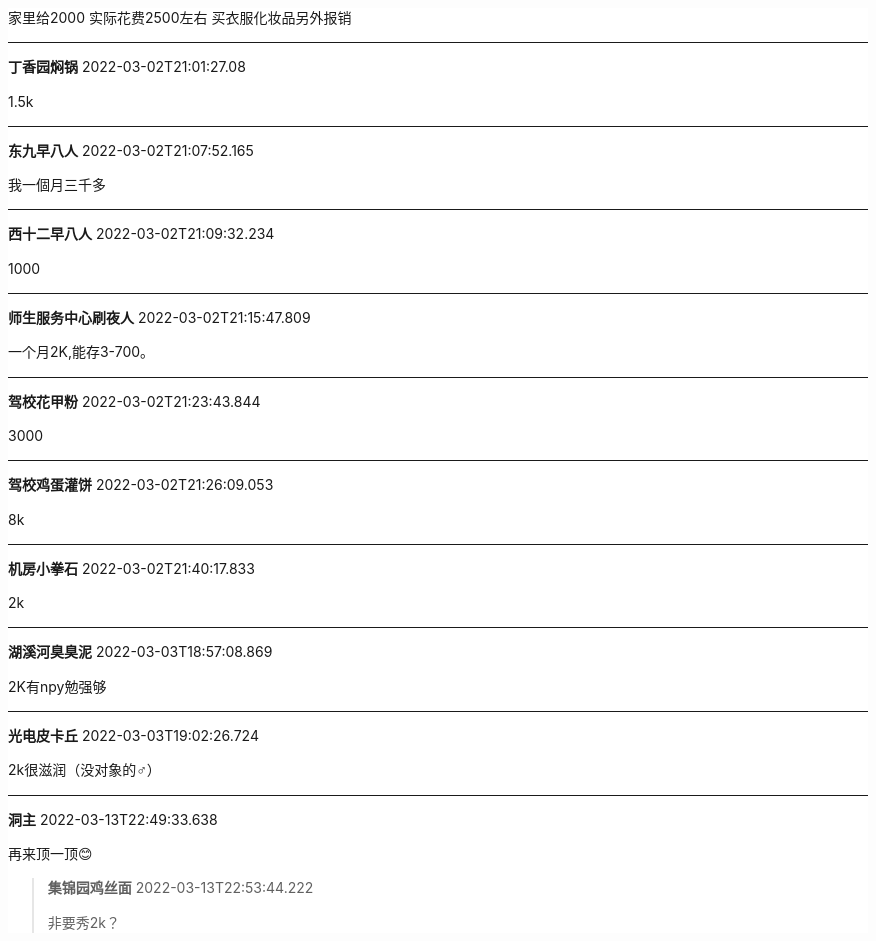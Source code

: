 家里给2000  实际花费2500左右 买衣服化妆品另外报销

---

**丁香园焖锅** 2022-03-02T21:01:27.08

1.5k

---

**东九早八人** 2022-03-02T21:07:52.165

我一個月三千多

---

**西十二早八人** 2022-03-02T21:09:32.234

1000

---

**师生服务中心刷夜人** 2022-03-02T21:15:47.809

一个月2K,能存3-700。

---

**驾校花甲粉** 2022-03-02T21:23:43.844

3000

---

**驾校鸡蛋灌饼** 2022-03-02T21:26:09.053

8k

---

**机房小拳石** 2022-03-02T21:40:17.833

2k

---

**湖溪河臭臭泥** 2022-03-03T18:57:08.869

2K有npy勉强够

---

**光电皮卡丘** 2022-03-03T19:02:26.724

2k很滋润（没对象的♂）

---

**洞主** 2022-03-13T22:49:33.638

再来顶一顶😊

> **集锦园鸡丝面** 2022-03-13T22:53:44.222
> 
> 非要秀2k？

---

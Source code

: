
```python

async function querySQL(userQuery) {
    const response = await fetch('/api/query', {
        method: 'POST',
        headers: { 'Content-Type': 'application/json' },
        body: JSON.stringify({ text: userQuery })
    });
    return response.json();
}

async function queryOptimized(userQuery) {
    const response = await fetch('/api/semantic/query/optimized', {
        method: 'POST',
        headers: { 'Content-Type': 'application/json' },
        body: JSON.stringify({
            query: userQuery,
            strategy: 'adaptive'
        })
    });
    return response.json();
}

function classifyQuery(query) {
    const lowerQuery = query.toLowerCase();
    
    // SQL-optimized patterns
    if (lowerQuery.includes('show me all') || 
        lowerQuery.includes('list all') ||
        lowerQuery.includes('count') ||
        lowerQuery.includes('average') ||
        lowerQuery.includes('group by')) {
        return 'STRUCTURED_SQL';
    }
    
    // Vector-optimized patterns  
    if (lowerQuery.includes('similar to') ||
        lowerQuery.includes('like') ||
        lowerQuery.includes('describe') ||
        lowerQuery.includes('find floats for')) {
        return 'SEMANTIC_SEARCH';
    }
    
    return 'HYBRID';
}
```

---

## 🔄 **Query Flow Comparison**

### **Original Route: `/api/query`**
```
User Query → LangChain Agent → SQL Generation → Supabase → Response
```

Assignment: Throughout the records above, find the lines in which the word "stringify" appears and return them.

Written reply:
        body: JSON.stringify({ text: userQuery })
        body: JSON.stringify({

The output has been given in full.